La controverse Ukraine-France : entre allégations et démentis
C’est à ce niveau que l’analyse politique se complexifie. En 2024, la junte malienne a accusé l’Ukraine d’avoir apporté un soutien aux rebelles touaregs, suite à une lourde défaite subie par les forces maliennes et des mercenaires russes près de Tinzaouaten. Kiev a catégoriquement rejeté ces accusations, affirmant que Bamako n’avait fourni aucune preuve. Le Front de libération de l’Azawad a également nié toute réception d’aide ukrainienne.
Ce dossier a par la suite été utilisé par la junte pour durcir son discours envers l’Ukraine et ses alliés. Cependant, les éléments disponibles ne permettent pas de soutenir l’affirmation selon laquelle la France serait « dans le même camp » que les djihadistes. Au contraire, les positions officielles françaises connues publiquement portent sur le soutien à l’Ukraine et sur la cessation de la coopération de défense avec Bamako, après la dénonciation par les autorités maliennes des accords militaires en 2022.
La France, de son côté, a progressivement réduit puis mis fin à sa présence militaire au Mali après la rupture avec la junte. Ce retrait a créé un vide sécuritaire que Bamako a tenté de combler en se tournant vers la Russie, initialement avec Wagner, puis avec les dispositifs russes qui lui ont succédé. Ce choix a renforcé la rhétorique du Mali Souverain des autorités maliennes, mais il n’a pas réussi à stopper l’insurrection, illustrant la complexité de la transition Mali.
Bilan des forces en présence
La junte tire un avantage politique en présentant la crise comme une guerre contre des ennemis extérieurs et des complots étrangers. Cette lecture lui permet de consolider le discours nationaliste, de justifier les mesures sécuritaires restrictives et de rallier ses partisans. Néanmoins, elle n’apporte pas de solution aux divisions locales ni à l’insécurité quotidienne qui ronge le pays.
Les rebelles touaregs, quant à eux, progressent lorsqu’ils démontrent leur capacité à regagner du terrain dans le nord. Leur mouvement bénéficie également du vide laissé par le départ de la MINUSMA et de l’affaiblissement des dispositifs internationaux. Cependant, leur alliance tactique, bien que ponctuelle et instable, avec des groupes djihadistes, ternit leur image et suscite l’inquiétude des populations locales.
Les djihadistes, enfin, prospèrent dans le chaos ambiant. Ils n’ont pas besoin de conquérir Bamako pour exercer une influence significative. Leur objectif principal est d’épuiser l’État, d’étendre l’insécurité sur les axes routiers et de démontrer que la junte ne contrôle plus l’intégralité du territoire. Des analyses récentes soulignent d’ailleurs qu’ils frappent désormais bien au-delà de leurs bastions initiaux, marquant l’actualité Mali.

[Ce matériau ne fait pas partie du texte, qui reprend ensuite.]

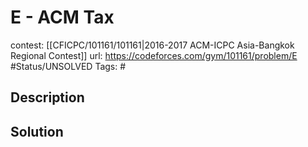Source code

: # E - ACM Tax

contest: [[CFICPC/101161/101161|2016-2017 ACM-ICPC Asia-Bangkok Regional Contest]]
url: https://codeforces.com/gym/101161/problem/E
#Status/UNSOLVED
Tags: #

## Description

## Solution

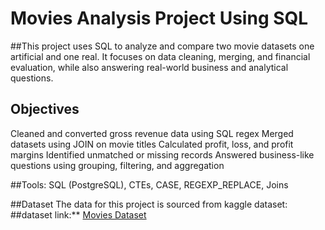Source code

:# Movies Analysis Project Using SQL

##This project uses SQL to analyze and compare two movie datasets one artificial and one real. It focuses on data cleaning, merging, and financial evaluation, while also answering real-world business and analytical questions.

## Objectives

Cleaned and converted gross revenue data using SQL regex
Merged datasets using JOIN on movie titles
Calculated profit, loss, and profit margins
Identified unmatched or missing records
Answered business-like questions using grouping, filtering, and aggregation

##Tools: SQL (PostgreSQL), CTEs, CASE, REGEXP_REPLACE, Joins

##Dataset
The data for this project is sourced from kaggle dataset:
##dataset link:** [Movies Dataset](https://www.kaggle.com/datasets/harshitstark/real-movies-dataset)  
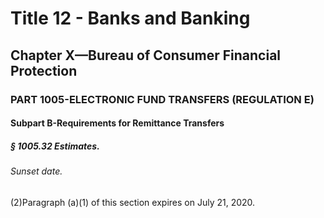 
# Title 12 - Banks and Banking
## Chapter X—Bureau of Consumer Financial Protection
### PART 1005-ELECTRONIC FUND TRANSFERS (REGULATION E)
#### Subpart B-Requirements for Remittance Transfers
##### § 1005.32 Estimates.
###### Sunset date.

(2)Paragraph (a)(1) of this section expires on July 21, 2020.
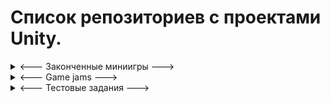 # Список репозиториев с проектами Unity.

<details><summary> <--- Законченные миниигры ---> </summary>

<space><details><summary>`Space game`</summary>
![Alt Text](https://media.giphy.com/media/ygIJ3jw5bPy0D7fFJG/giphy.gif)<br />
https://github.com/Lyahasik/SpaceGame
</details>
  
<space><details><summary>`In the shadows`</summary>
![Alt Text](https://media.giphy.com/media/riSyyLJC7oV0am2JRu/giphy.gif)<br />
https://github.com/Lyahasik/InTheShadows
</details>
  
</details>

<details><summary> <--- Game jams ---> </summary>

<space><details><summary>` School game jam `</summary>
![Alt Text](https://media.giphy.com/media/BD6EvOKcIA05LBdRMl/giphy.gif)<br />
https://github.com/Lyahasik/SchoolGameJam
</details>
  
<space><details><summary>` Siberian game jam may 2020 `</summary>
![Alt Text](./gamejam.gif)<br />
https://github.com/Lyahasik/SGJ.05.2020
</details>
  
</details>

<details><summary> <--- Тестовые задания ---> </summary>

<space><details><summary>`Клон hit master`</summary>
https://github.com/Lyahasik/DiabloMini
</details>
  
<space><details><summary>`Клон hit master`</summary>
https://github.com/Lyahasik/HitMasterClone
</details>

<space><details><summary>`2D space shooter`</summary>
![Alt Text](https://media.giphy.com/media/mQ0CKojwRm77hH0dYa/giphy.gif)<br />
https://github.com/Lyahasik/SpaceTest
</details>

<space><details><summary>`2.5D игра клон Knife Hit`</summary>
![Alt Text](https://media.giphy.com/media/Xt39lITeyk0wDJUuvx/giphy.gif)<br />
https://github.com/Lyahasik/test10
</details>
  
</details>
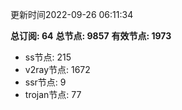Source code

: 更新时间2022-09-26 06:11:34

**总订阅: 64**
**总节点: 9857**
**有效节点: 1973**
- ss节点: 215
- v2ray节点: 1672
- ssr节点: 9
- trojan节点: 77
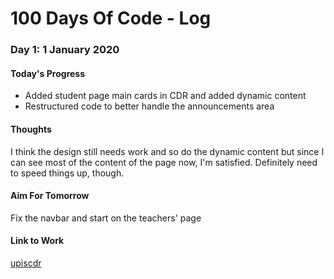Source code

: # 100 Days Of Code - Log

### Day 1: 1 January 2020

#### Today's Progress
 - Added student page main cards in CDR and added dynamic content
 - Restructured code to better handle the announcements area

#### Thoughts
I think the design still needs work and so do the dynamic content but since I can see most of the content of the page now, I'm satisfied. Definitely need to speed things up, though.

#### Aim For Tomorrow
Fix the navbar and start on the teachers' page

#### Link to Work
[upiscdr](https://github.com/Ulyzses/upiscdr)
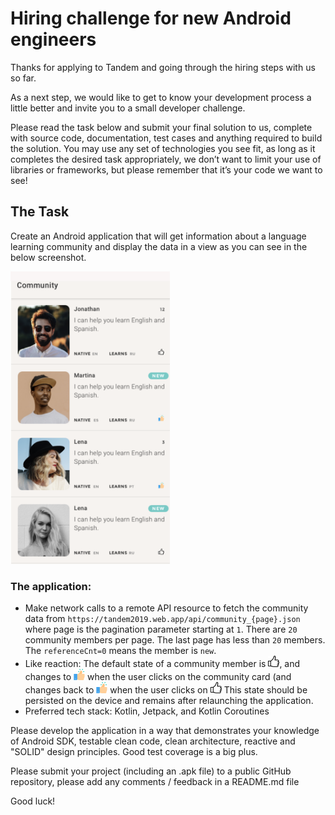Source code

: # Hiring challenge for new Android engineers


Thanks for applying to Tandem and going through the hiring steps with us so far. 

As a next step, we would like to get to know your development process a little better and invite you to a small developer challenge. 

Please read the task below and submit your final solution to us, complete with source code, documentation, test cases and anything required to build the solution. You may use any set of technologies you see fit, as long as it completes the desired task appropriately, we don’t want to limit your use of libraries or frameworks, but please remember that it’s your code we want to see! 

## The Task

Create an Android application that will get information about a language learning community and display the data in a view as you can see in the below screenshot. 

<img src="assets/community_list.png" width="255"> 

### The application:

* Make network calls to a remote API resource to fetch the community data from `https://tandem2019.web.app/api/community_{page}.json` where page is the pagination parameter starting at `1`. There are `20` community members per page. The last page has less than `20` members. The `referenceCnt=0` means the member is `new`.
* Like reaction: The default state of a community member is <img src="assets/like_normal.png" width="18">, and changes to <img src="assets/like_selected.png" width="18"> when the user clicks on the community card (and changes back to <img src="assets/like_selected.png" width="18"> when the user clicks on <img src="assets/like_normal.png" width="18"> This state should be persisted on the device and remains after relaunching the application. 
* Preferred tech stack: Kotlin, Jetpack, and Kotlin Coroutines

Please develop the application in a way that demonstrates your knowledge of Android SDK, testable clean code, clean architecture, reactive and "SOLID" design principles. Good test coverage is a big plus.

Please submit your project (including an .apk file) to a public GitHub repository, please add any comments / feedback in a README.md file

Good luck!

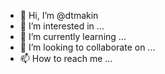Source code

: - 👋 Hi, I’m @dtmakin
- 👀 I’m interested in ...
- 🌱 I’m currently learning ...
- 💞️ I’m looking to collaborate on ...
- 📫 How to reach me ...

<!---
dtmakin/dtmakin is a ✨ special ✨ repository because its `README.md` (this file) appears on your GitHub profile.
You can click the Preview link to take a look at your changes.
--->
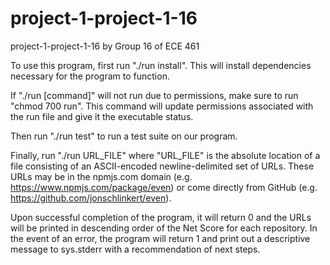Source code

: # project-1-project-1-16
project-1-project-1-16 by Group 16 of ECE 461

To use this program, first run "./run install". This will install dependencies necessary for the program to function.

If "./run [command]" will not run due to permissions, make sure to run "chmod 700 run". This command will update permissions associated with the run file and give it the executable status.

Then run "./run test" to run a test suite on our program.

Finally, run "./run URL_FILE" where "URL_FILE" is the absolute location of a file consisting of an ASCII-encoded newline-delimited set of URLs. These URLs may be in the npmjs.com domain 
(e.g. https://www.npmjs.com/package/even) or come directly from GitHub (e.g. https://github.com/jonschlinkert/even).

Upon successful completion of the program, it will return 0 and the URLs will be printed in descending order of the Net Score for each repository. In the event of an error, the program will return 1 and print out a descriptive message to sys.stderr with a recommendation of next steps.
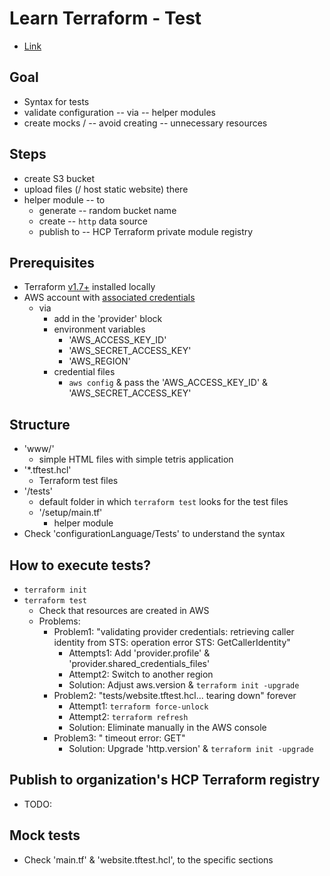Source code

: # Learn Terraform - Test
* [Link](https://developer.hashicorp.com/terraform/tutorials/configuration-language/test)

## Goal
* Syntax for tests
* validate configuration -- via -- helper modules
* create mocks / -- avoid creating -- unnecessary resources

## Steps
* create S3 bucket
* upload files (/ host static website) there
* helper module -- to 
  * generate -- random bucket name
  * create -- `http` data source
  * publish to -- HCP Terraform private module registry

## Prerequisites
* Terraform [v1.7+](https://developer.hashicorp.com/terraform/tutorials/aws-get-started/install-cli) installed locally
* AWS account with [associated credentials](https://registry.terraform.io/providers/hashicorp/aws/latest/docs#authentication-and-configuration)
  * via
    * add in the 'provider' block
    * environment variables
      * 'AWS_ACCESS_KEY_ID'
      * 'AWS_SECRET_ACCESS_KEY'
      * 'AWS_REGION'
    * credential files
      * `aws config` & pass the 'AWS_ACCESS_KEY_ID' & 'AWS_SECRET_ACCESS_KEY'

## Structure
* 'www/'
  * simple HTML files with simple tetris application
* '*.tftest.hcl'
  * Terraform test files
* '/tests'
  * default folder in which `terraform test` looks for the test files
  * '/setup/main.tf'
    * helper module 
* Check 'configurationLanguage/Tests' to understand the syntax

## How to execute tests?
* `terraform init`
* `terraform test`
  * Check that resources are created in AWS
  * Problems:
    * Problem1: "validating provider credentials: retrieving caller identity from STS: operation error STS: GetCallerIdentity"
      * Attempts1: Add 'provider.profile' & 'provider.shared_credentials_files'
      * Attempt2: Switch to another region
      * Solution: Adjust aws.version & `terraform init -upgrade`
    * Problem2: "tests/website.tftest.hcl... tearing down" forever
      * Attempt1: `terraform force-unlock`
      * Attempt2: `terraform refresh`
      * Solution: Eliminate manually in the AWS console
    * Problem3: " timeout error: GET"
      * Solution: Upgrade 'http.version' & `terraform init -upgrade` 


## Publish to organization's HCP Terraform registry
* TODO:

## Mock tests
* Check 'main.tf' & 'website.tftest.hcl', to the specific sections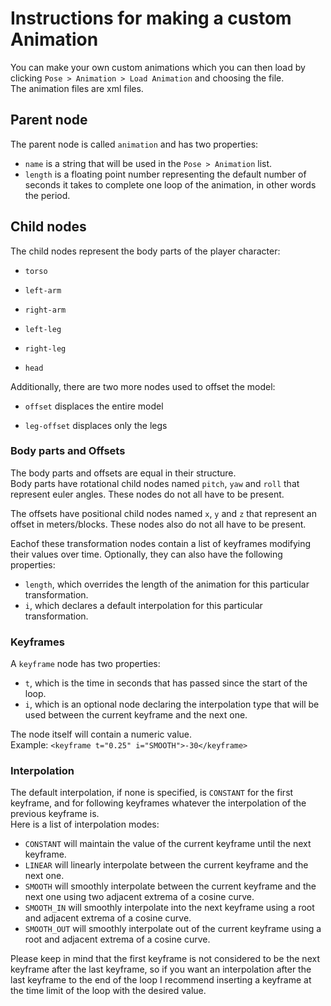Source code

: # Instructions for making a custom Animation
You can make your own custom animations which you can then load by clicking `Pose > Animation > Load Animation` and choosing the file.  
The animation files are xml files.
## Parent node
The parent node is called `animation` and has two properties:  
 - `name` is a string that will be used in the `Pose > Animation` list.
 - `length` is a floating point number representing the default number of seconds it takes to complete one loop of the animation, in other words the period.

## Child nodes
The child nodes represent the body parts of the player character:  
 - `torso`

 - `left-arm`

 - `right-arm`

 - `left-leg`

 - `right-leg`

 - `head` 


Additionally, there are two more nodes used to offset the model:  

 - `offset` displaces the entire model

 - `leg-offset` displaces only the legs

### Body parts and Offsets
The body parts and offsets are equal in their structure.  
Body parts have rotational child nodes named `pitch`, `yaw` and `roll` that represent euler angles. These nodes do not all have to be present.  

The offsets have positional child nodes named `x`, `y` and `z` that represent an offset in meters/blocks. These nodes also do not all have to be present.  

Eachof these transformation nodes contain a list of keyframes modifying their values over time. Optionally, they can also have the following properties:  
 - `length`, which overrides the length of the animation for this particular transformation.
 - `i`, which declares a default interpolation for this particular transformation.

### Keyframes
A `keyframe` node has two properties:
 - `t`, which is the time in seconds that has passed since the start of the loop.
 - `i`, which is an optional node declaring the interpolation type that will be used between the current keyframe and the next one.

The node itself will contain a numeric value.  
Example: `<keyframe t="0.25" i="SMOOTH">-30</keyframe>`

### Interpolation
The default interpolation, if none is specified, is `CONSTANT` for the first keyframe, and for following keyframes whatever the interpolation of the previous keyframe is.  
Here is a list of interpolation modes:
 - `CONSTANT` will maintain the value of the current keyframe until the next keyframe.
 - `LINEAR` will linearly interpolate between the current keyframe and the next one.
 - `SMOOTH` will smoothly interpolate between the current keyframe and the next one using two adjacent extrema of a cosine curve.
 - `SMOOTH_IN` will smoothly interpolate into the next keyframe using a root and adjacent extrema of a cosine curve.
 - `SMOOTH_OUT` will smoothly interpolate out of the current keyframe using a root and adjacent extrema of a cosine curve.

Please keep in mind that the first keyframe is not considered to be the next keyframe after the last keyframe, so if you want an interpolation after the last keyframe to the end of the loop I recommend inserting a keyframe at the time limit of the loop with the desired value.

Pour les civils, le coût humain est le plus lourd. Les habitants du nord vivent au rythme des combats, des déplacements forcés et de la peur des représailles. À Bamako, les attaques de 2024 ont brisé l’illusion d’une capitale épargnée. Et les annonces sécuritaires de 2026 confirment que l’État malien reste en position défensive.
Les enjeux à venir pour la stabilité du Mali
La prochaine étape ne sera pas uniquement militaire, elle sera aussi diplomatique. Il sera crucial de suivre l’évolution des relations entre Bamako, Kiev, Moscou et les capitales ouest-africaines, ainsi que la capacité réelle de la junte à endiguer les offensives du GSIM et des rebelles touaregs. L’avenir déterminera si le Mali s’engage dans une phase de stabilisation précaire ou s’il bascule dans une nouvelle escalade de violence.